Worst, many of the examinees were unable to express their thoughts in English. The English grammar of many of the examinees could shock even a high school graduate who took his secondary education seriously. For instance, nearly a majority erred in the proper use of “is” and “are.” In one question involving two persons, “Y” and “Z,” many said “Z” and “Y” is wrong. Quite a number answered in a circuitous and incoherent manner. For most of the exam booklets, sentence construction, spelling and choice of words were so horrifying that if these examinees happened to pass the bar exams, they would have been a disgrace to the profession and would have caused injustice to their unsuspecting clients.

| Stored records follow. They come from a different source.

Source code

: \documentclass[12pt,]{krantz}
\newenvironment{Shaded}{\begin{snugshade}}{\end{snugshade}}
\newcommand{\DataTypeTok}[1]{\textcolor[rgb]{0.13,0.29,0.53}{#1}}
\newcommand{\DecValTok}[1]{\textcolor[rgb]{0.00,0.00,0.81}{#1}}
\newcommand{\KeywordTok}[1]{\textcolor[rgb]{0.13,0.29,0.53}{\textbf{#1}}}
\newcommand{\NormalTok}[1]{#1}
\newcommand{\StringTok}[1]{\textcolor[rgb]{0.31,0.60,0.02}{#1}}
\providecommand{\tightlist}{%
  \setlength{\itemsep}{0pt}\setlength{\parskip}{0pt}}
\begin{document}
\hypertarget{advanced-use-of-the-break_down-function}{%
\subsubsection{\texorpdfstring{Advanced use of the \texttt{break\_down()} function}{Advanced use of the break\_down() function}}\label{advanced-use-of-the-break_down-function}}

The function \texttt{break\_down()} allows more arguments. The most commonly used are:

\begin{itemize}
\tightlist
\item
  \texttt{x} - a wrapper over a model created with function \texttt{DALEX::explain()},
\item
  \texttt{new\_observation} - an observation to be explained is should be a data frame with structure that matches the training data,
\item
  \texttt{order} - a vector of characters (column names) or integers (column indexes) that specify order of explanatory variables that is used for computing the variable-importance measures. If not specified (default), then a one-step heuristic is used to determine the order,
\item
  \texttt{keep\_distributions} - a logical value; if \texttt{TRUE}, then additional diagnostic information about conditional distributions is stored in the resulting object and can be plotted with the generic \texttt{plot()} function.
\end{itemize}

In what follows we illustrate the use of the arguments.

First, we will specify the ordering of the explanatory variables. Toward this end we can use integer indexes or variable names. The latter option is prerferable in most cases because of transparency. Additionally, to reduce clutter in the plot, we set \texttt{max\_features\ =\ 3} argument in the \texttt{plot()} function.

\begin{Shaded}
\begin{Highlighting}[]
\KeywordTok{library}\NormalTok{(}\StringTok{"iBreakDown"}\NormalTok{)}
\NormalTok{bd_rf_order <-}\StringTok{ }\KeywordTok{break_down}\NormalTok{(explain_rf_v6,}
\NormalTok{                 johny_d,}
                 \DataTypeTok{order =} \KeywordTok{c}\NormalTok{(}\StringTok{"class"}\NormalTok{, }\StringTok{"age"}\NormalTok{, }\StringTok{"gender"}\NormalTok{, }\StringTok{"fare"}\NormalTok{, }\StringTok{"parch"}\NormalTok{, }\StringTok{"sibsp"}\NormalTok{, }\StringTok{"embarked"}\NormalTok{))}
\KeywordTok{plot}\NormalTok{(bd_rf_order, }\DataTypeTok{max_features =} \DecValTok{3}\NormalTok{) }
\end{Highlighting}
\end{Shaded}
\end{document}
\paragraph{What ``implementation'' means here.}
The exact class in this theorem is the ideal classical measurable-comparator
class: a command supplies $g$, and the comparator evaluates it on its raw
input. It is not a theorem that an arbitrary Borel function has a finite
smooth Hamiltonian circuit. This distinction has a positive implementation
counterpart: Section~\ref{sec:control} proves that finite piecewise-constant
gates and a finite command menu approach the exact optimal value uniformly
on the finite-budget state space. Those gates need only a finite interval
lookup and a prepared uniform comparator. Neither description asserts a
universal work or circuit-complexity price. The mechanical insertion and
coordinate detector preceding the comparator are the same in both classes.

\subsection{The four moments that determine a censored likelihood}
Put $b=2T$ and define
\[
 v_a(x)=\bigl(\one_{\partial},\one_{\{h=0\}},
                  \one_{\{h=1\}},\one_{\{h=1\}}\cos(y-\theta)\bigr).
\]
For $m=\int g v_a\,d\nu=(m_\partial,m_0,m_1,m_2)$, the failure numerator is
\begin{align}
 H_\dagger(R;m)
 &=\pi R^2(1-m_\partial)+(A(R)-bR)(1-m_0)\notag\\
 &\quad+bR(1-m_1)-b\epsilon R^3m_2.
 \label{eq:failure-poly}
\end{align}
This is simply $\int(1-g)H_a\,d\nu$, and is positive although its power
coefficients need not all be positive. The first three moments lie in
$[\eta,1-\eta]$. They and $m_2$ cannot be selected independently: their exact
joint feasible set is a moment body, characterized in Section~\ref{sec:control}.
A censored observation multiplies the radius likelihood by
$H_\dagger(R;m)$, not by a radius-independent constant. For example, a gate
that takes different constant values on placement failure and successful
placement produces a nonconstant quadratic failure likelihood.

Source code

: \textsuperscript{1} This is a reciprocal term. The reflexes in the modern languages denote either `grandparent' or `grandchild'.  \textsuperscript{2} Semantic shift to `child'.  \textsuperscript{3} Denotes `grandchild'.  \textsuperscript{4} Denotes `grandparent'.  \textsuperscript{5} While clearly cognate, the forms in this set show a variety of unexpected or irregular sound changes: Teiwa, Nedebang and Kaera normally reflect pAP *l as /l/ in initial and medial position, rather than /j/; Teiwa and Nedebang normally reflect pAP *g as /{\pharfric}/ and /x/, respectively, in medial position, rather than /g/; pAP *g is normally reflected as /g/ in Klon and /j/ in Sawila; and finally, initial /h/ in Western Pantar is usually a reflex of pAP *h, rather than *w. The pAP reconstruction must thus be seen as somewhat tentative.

As an examiner, I dropped nearly everything else I was doing—including writing this column for many months—to read each and every booklet. I wanted the standard of grading to be uniform and as reasonable as possible. But passing the bar does not lie in the hands of the examiners. It does not even hinge on how well one reviews for the bar exams. It lies, rather, in the foundation of an examinee’s four—year law education and, before that, his study ethics from elementary to high school, to college. The ability to comprehend, analyze and answer in a logical and coherent manner is not learned overnight.

Advocating the abolition of the bar examination is not the solution to the poor performance of examinees in the bar examination. Improving the system of educating students from kinder to law school is.